This easy to make, soft in texture bread is perfect for mornings on the go. With a subtle hint of lemon to it, this bread can easily become a household favorite!
Full time 2 hours (includes cooling time)
Makes 1 loaf
1 lemon, zested and juiced
1 1/2 cup flour (I am using white whole wheat but all purpose works great too)
1 cup sugar
3/4 cup yogurt (traditional uses plain, substitute lemon if you want a strong lemon flavor)
1/2 cup vegetable oil
2 tsp baking powder
3/4 tsp salt
1/2 tsp lemon extract
Preheat oven to 350' and lightly grease/flour a 9 x 5 loaf pan.
Over/In a large mixing bowl, between your palms rub together the lemon zest and sugar to moisten the sugar with the zest.

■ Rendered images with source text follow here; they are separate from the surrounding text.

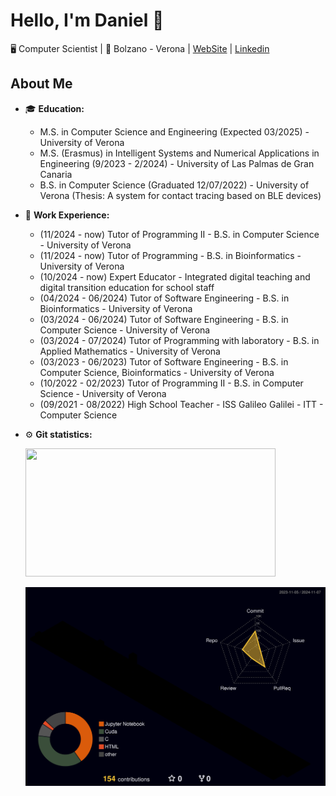 # Hello, I'm Daniel 👋 

🖥️ Computer Scientist | 📍 Bolzano - Verona | [WebSite](https://danielamadori98.github.io) | [Linkedin]()

## About Me

- 🎓 **Education:** 
  - M.S. in Computer Science and Engineering (Expected 03/2025) - University of Verona
  - M.S. (Erasmus) in Intelligent Systems and Numerical Applications in Engineering (9/2023 - 2/2024) - University of Las Palmas de Gran Canaria
  - B.S. in Computer Science (Graduated 12/07/2022) - University of Verona (Thesis: A system for contact tracing based on BLE devices)

- 💼 **Work Experience:**
  - (11/2024 - now) Tutor of Programming II - B.S. in Computer Science - University of Verona 
  - (11/2024 - now) Tutor of Programming - B.S. in Bioinformatics - University of Verona
  - (10/2024 - now) Expert Educator - Integrated digital teaching and digital transition education for school staff
  - (04/2024 - 06/2024) Tutor of Software Engineering - B.S. in Bioinformatics - University of Verona
  - (03/2024 - 06/2024) Tutor of Software Engineering - B.S. in Computer Science - University of Verona
  - (03/2024 - 07/2024) Tutor of Programming with laboratory - B.S. in Applied Mathematics - University of Verona
  - (03/2023 - 06/2023) Tutor of Software Engineering - B.S. in Computer Science, Bioinformatics - University of Verona
  - (10/2022 - 02/2023) Tutor of Programming II - B.S. in Computer Science - University of Verona
  - (09/2021 - 08/2022) High School Teacher - ISS Galileo Galilei - ITT - Computer Science

- :gear: **Git statistics:**

    <img height="205px" width ="400px" src="https://github-readme-stats-sigma-five.vercel.app/api/top-langs/?username=danielamadori98&hide=html&layout=compact&theme=highcontrast" />

    ![](profile-3d-contrib/profile-night-rainbow.svg)


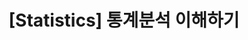 ---
title:  "[Statistics] 통계분석 이해하기"
layout: single

categories: "Statistics"

toc: true
toc_sticky: true
toc_label : "목차"
toc_icon: "bars"
published: false
---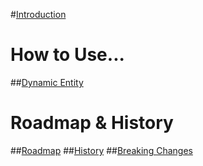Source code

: #[Introduction](intro.md)
# How to Use...
##[Dynamic Entity](xref:Articles.DynamicEntity)
# Roadmap & History
##[Roadmap](xref:Articles.Roadmap.Roadmap)
##[History](xref:Articles.Roadmap.History)
##[Breaking Changes](xref:Articles.Roadmap.BreakingChanges)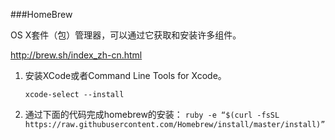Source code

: ###HomeBrew

OS X套件（包）管理器，可以通过它获取和安装许多组件。

http://brew.sh/index_zh-cn.html

1. 安装XCode或者Command Line Tools for Xcode。

   `xcode-select --install`

2. 通过下面的代码完成homebrew的安装：
`ruby -e “$(curl -fsSL https://raw.githubusercontent.com/Homebrew/install/master/install)”`





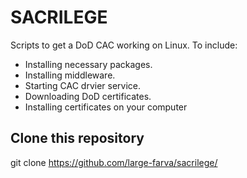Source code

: # SACRILEGE
Scripts to get a DoD CAC working on Linux. To include:
- Installing necessary packages.
- Installing middleware.
- Starting CAC drvier service.
- Downloading DoD certificates.
- Installing certificates on your computer

## Clone this repository 
git clone https://github.com/large-farva/sacrilege/

## 
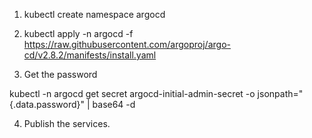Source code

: 1. kubectl create namespace argocd

2. kubectl apply -n argocd -f https://raw.githubusercontent.com/argoproj/argo-cd/v2.8.2/manifests/install.yaml

3. Get the password

kubectl -n argocd get secret argocd-initial-admin-secret -o jsonpath="{.data.password}" | base64 -d

4. Publish the services.


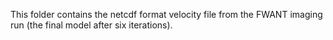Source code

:This folder contains the netcdf format velocity file from the FWANT imaging run (the final model after six iterations).

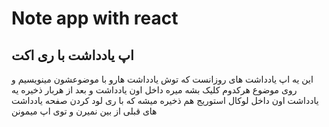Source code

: # Note app with react
## اپ یادداشت با ری اکت
این یه اپ یادداشت های روزانست که توش یادداشت هارو با موضوعشون مینویسیم و روی موضوع هرکدوم کلیک بشه میره داخل اون یادداشت 
و بعد از هربار ذخیره یه یادداشت اون داخل لوکال استوریج هم ذخیره میشه که با ری لود کردن صفحه یادداشت های قبلی از بین نمیرن و توی اپ میمونن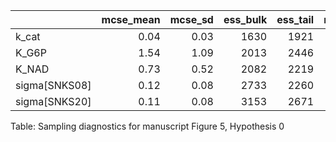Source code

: |               |   mcse_mean |   mcse_sd |   ess_bulk |   ess_tail |   r_hat |
|:--------------|------------:|----------:|-----------:|-----------:|--------:|
| k_cat         |        0.04 |      0.03 |       1630 |       1921 |       1 |
| K_G6P         |        1.54 |      1.09 |       2013 |       2446 |       1 |
| K_NAD         |        0.73 |      0.52 |       2082 |       2219 |       1 |
| sigma[SNKS08] |        0.12 |      0.08 |       2733 |       2260 |       1 |
| sigma[SNKS20] |        0.11 |      0.08 |       3153 |       2671 |       1 |
Table: Sampling diagnostics for manuscript Figure 5, Hypothesis 0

Whisk in eggs, vegetable oil, lemon extract, and lemon juice.
Whisk in yogurt.
Whisk in baking powder and salt.
Fold in flour, folding only to blend it in well.
Pour batter into loaf pan.
Bake in oven 45-55 minutes or until color is golden and an inserted cake tester (toothpick or wooden skewers work fine too) comes out clean when inserted in center.
Let cool in pan 10-15 minutes before flipping out onto a cooling rack. Let cool on rack at least 30 minutes before serving.
This bread can be enjoyed for up to 3 days after baking, cheers!